▶ **RECORDS FOR THIS TASK**:
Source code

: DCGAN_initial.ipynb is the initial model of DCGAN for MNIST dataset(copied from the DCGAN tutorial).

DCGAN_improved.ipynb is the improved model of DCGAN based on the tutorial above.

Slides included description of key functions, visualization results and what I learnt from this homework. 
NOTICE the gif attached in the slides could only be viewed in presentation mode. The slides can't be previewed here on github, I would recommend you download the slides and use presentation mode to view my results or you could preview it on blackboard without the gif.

▶ **WHAT THE TASK ASKS**: Within the records above, find every line containing "tutorial" and report only how many there are.

▶ **ANSWER BOX**: 2